Dataset excerpts:
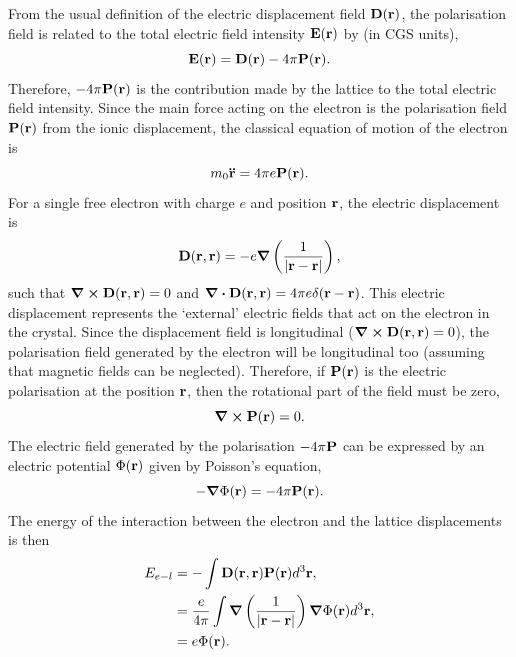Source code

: From the usual definition of the electric displacement field $\vb{D}(\vb{r})$, the polarisation field is related to the total electric field intensity $\vb{E}(\vb{r})$ by (in CGS units),
\begin{equation}
    \vb{E}(\vb{r}) = \vb{D}(\vb{r}) - 4\pi\vb{P}(\vb{r}).
\label{eqn-2121-1}
\end{equation}
Therefore, $-4\pi\vb{P}(\vb{r})$ is the contribution made by the lattice to the total electric field intensity. Since the main force acting on the electron is the polarisation field $\vb{P}(\vb{r})$ from the ionic displacement, the classical equation of motion of the electron is
\begin{equation}
    m_0 \vb{\ddot{r}} = 4\pi e \vb{P}(\vb{r}).
\label{eqn-2121-2}
\end{equation}
For a single free electron with charge $e$ and position $\vb{r}$, the electric displacement is
\begin{equation}
    \vb{D}(\vb{r}, \vb{r}) = -e \grad \left(\frac{1}{\abs{\vb{r} - \vb{r}}}\right),
\label{eqn-2121-3}
\end{equation}
such that $\curl \vb{D}(\vb{r}, \vb{r}) = 0$ and $\div \vb{D}(\vb{r}, \vb{r}) = 4\pi e \delta (\vb{r} - \vb{r})$. This electric displacement represents the `external' electric fields that act on the electron in the crystal. Since the displacement field is longitudinal ($\curl \vb{D}(\vb{r}, \vb{r}) = 0$), the polarisation field generated by the electron will be longitudinal too (assuming that magnetic fields can be neglected). Therefore, if $\vb{P}(\vb{r})$ is the electric polarisation at the position $\vb{r}$, then the rotational part of the field must be zero,
\begin{equation}
    \curl \vb{P}(\vb{r}) = 0.
\label{eqn-2121-4}
\end{equation}
The electric field generated by the polarisation $-4\pi \vb{P}$ can be expressed by an electric potential $\Phi(\vb{r})$ given by Poisson's equation,
\begin{equation}
    -\grad \Phi(\vb{r}) = -4\pi\vb{P}(\vb{r}).
\label{eqn-2121-5}
\end{equation}
The energy of the interaction between the electron and the lattice displacements is then
\begin{equation}
    \begin{aligned}
    E_{e-l} &= -\int \vb{D}(\vb{r}, \vb{r}) \vb{P}(\vb{r}) d^3 \vb{r}, \\ 
    &= \frac{e}{4\pi} \int \grad \left( \frac{1}{\abs{\vb{r} - \vb{r}}} \right) \grad \Phi(\vb{r}) d^3 \vb{r}, \\
    &= e\Phi(\vb{r}).
    \end{aligned}
\label{eqn-2121-6}
\end{equation}

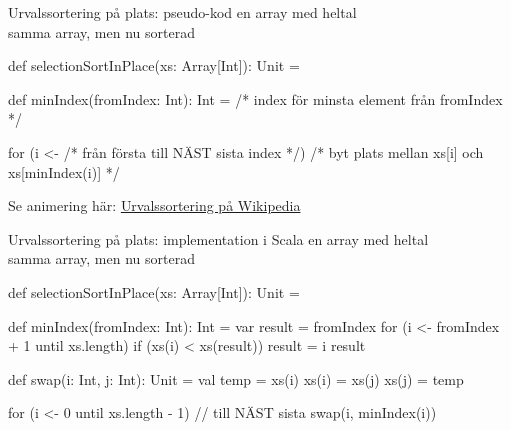 \begin{Slide}{Urvalssortering på plats: pseudo-kod}
 en array med heltal\\
 samma array, men nu sorterad\\

\begin{Code}
def selectionSortInPlace(xs: Array[Int]): Unit = {
  def minIndex(fromIndex: Int): Int = {
    /* index för minsta element från fromIndex  */
  }

  for (i <- /* från första till NÄST sista index */) {
    /* byt plats mellan xs[i] och xs[minIndex(i)] */
  }
}
\end{Code}
\pause
Se animering här: \href{https://sv.wikipedia.org/wiki/Urvalssortering}{Urvalssortering på Wikipedia}
\end{Slide}

\begin{Slide}{Urvalssortering på plats: implementation i Scala}\SlideFontSmall
\vspace{-0.25em}
 en array med heltal\\
 samma array, men nu sorterad\\

\begin{Code}[numberstyle=\ttfamily\SlideFontSize{6}{7.5},numbers=left]
def selectionSortInPlace(xs: Array[Int]): Unit = {
  def minIndex(fromIndex: Int): Int = {
    var result = fromIndex
    for (i <- fromIndex + 1 until xs.length) {
      if (xs(i) < xs(result)) result = i
    }
    result
  }

  def swap(i: Int, j: Int): Unit = {
    val temp = xs(i)
    xs(i) = xs(j)
    xs(j) = temp
  }

  for (i <- 0 until xs.length - 1) { // till NÄST sista
    swap(i, minIndex(i))
  }
}
\end{Code}
\end{Slide}

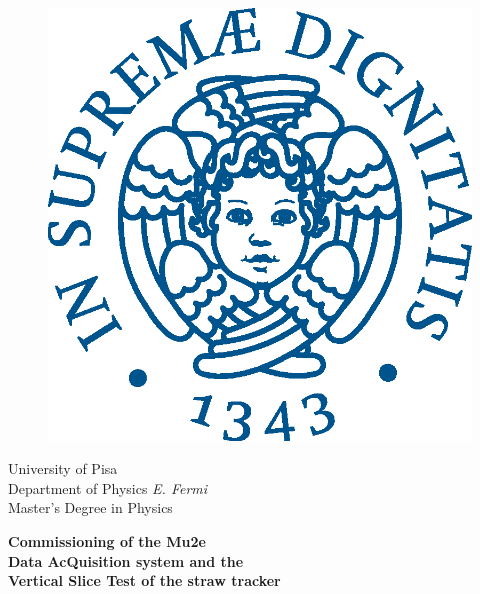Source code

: \begin{titlepage}
\begin{figure}[!htb]
    \centering
    \includegraphics[keepaspectratio=true,scale=0.5]{figures/eps/cherubinFrontespizio.eps}
\end{figure}

\begin{center}
    \LARGE{University of Pisa}
    \vspace{5mm}
    \\ \large{Department of Physics \textit{E. Fermi}}
    \vspace{5mm}
    \\ \LARGE{Master's Degree in Physics}
\end{center}

\vspace{15mm}
\begin{center}
    {\Large{\bf Commissioning of the Mu2e\\ \vspace{3mm} Data AcQuisition system and the\\ \vspace{5mm} Vertical Slice Test of the straw tracker}}
    
    

\end{center}
\end{titlepage}
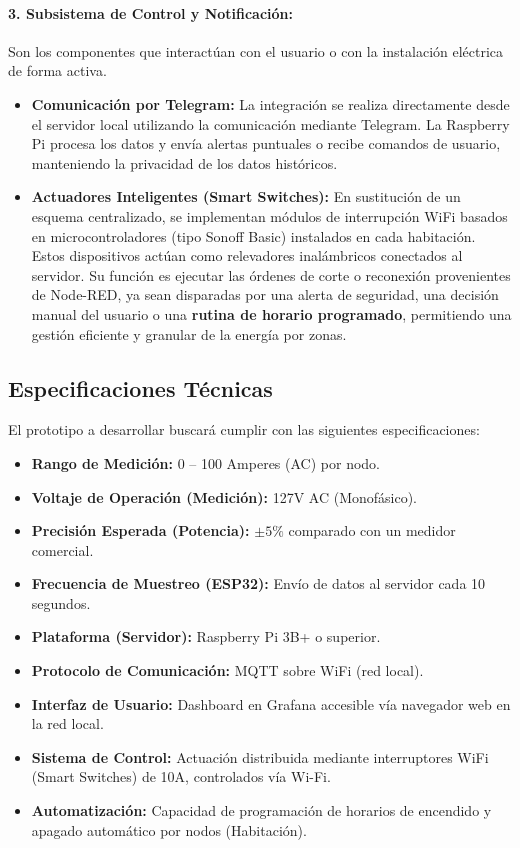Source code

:         \paragraph{3. Subsistema de Control y Notificación:}
        Son los componentes que interactúan con el usuario o con la instalación eléctrica de forma activa.
        \begin{itemize}
            \item \textbf{Comunicación por Telegram:} La integración se realiza directamente desde el servidor local utilizando la comunicación mediante Telegram. La Raspberry Pi procesa los datos y envía alertas puntuales o recibe comandos de usuario, manteniendo la privacidad de los datos históricos.
            
            \item \textbf{Actuadores Inteligentes (Smart Switches):}
            En sustitución de un esquema centralizado, se implementan módulos de interrupción WiFi basados en microcontroladores (tipo Sonoff Basic) instalados en cada habitación. Estos dispositivos actúan como relevadores inalámbricos conectados al servidor. Su función es ejecutar las órdenes de corte o reconexión provenientes de Node-RED, ya sean disparadas por una alerta de seguridad, una decisión manual del usuario o una \textbf{rutina de horario programado}, permitiendo una gestión eficiente y granular de la energía por zonas.
        \end{itemize}

    \subsection{Especificaciones Técnicas}
        El prototipo a desarrollar buscará cumplir con las siguientes especificaciones:
        \begin{itemize}
            \item \textbf{Rango de Medición:} 0 – 100 Amperes (AC) por nodo.
            \item \textbf{Voltaje de Operación (Medición):} 127V AC (Monofásico).
            \item \textbf{Precisión Esperada (Potencia):} $\pm 5\%$ comparado con un medidor comercial.
            \item \textbf{Frecuencia de Muestreo (ESP32):} Envío de datos al servidor cada 10 segundos.
            \item \textbf{Plataforma (Servidor):} Raspberry Pi 3B+ o superior.
            \item \textbf{Protocolo de Comunicación:} MQTT sobre WiFi (red local).
            \item \textbf{Interfaz de Usuario:} Dashboard en Grafana accesible vía navegador web en la red local.
            \item \textbf{Sistema de Control:} Actuación distribuida mediante interruptores WiFi (Smart Switches) de 10A, controlados vía Wi-Fi.
            \item \textbf{Automatización:} Capacidad de programación de horarios de encendido y apagado automático por nodos (Habitación).
        \end{itemize}
\newpage
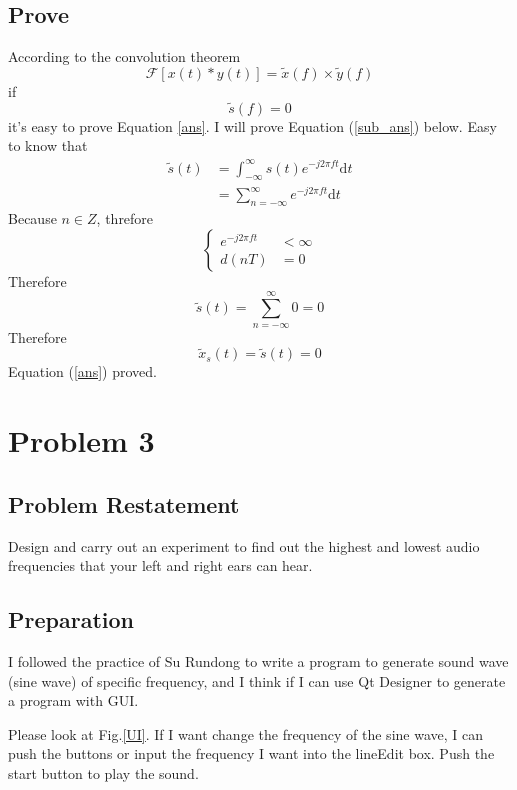 \documentclass{article}
\begin{document}
\subsection{Prove}
According to the convolution theorem
\begin{equation*}
    \mathcal{F}\left[ x(t)*y(t) \right] = \widetilde{x}(f) \times \widetilde{y}(f)
\end{equation*}
if 
\begin{equation}
    \widetilde{s}(f) = 0
    \label{sub_ans}
\end{equation}
it's easy to prove Equation \ref{ans}.
I will prove Equation (\ref{sub_ans}) below. Easy to know that
\begin{align*}
    \widetilde{s}(t) &= \int_{-\infty}^{\infty} s(t) e^{-j2\pi ft} \mathrm{d}t\\
    &= \sum_{n = -\infty}^{\infty} e^{-j2\pi ft} \mathrm{d}t
\end{align*}
Because $n \in Z$, threfore
$$
\left\{
    \begin{array}{rl}
    e^{-j2\pi ft} &< \infty\\
    d(nT) &= 0
    \end{array}
\right.
$$
Therefore
\begin{equation*}
    \widetilde{s}(t) = \sum_{n = -\infty}^{\infty} 0 = 0
\end{equation*}
Therefore
\begin{equation*}
    \widetilde{x}_s(t) = \widetilde{s}(t) = 0
\end{equation*}
Equation (\ref{ans}) proved.
\section{Problem 3}
\subsection{Problem Restatement}
Design and carry out an experiment to find out the highest and lowest audio frequencies that your left and right ears can
hear.
\subsection{Preparation}
I followed the practice of Su Rundong to write a program to generate sound wave (sine wave) of specific frequency, and I think if I can use Qt Designer to generate a program with GUI.

Please look at Fig.\ref{UI}. If I want change the frequency of the sine wave, I can push the buttons or input the frequency I want into the lineEdit box. Push the start button to play the sound.
\end{document}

Exercise instructions
Pull out all lines in the data above that include "Switches".

Your response
            \item \textbf{Actuadores Inteligentes (Smart Switches):}
            \item \textbf{Sistema de Control:} Actuación distribuida mediante interruptores WiFi (Smart Switches) de 10A, controlados vía Wi-Fi.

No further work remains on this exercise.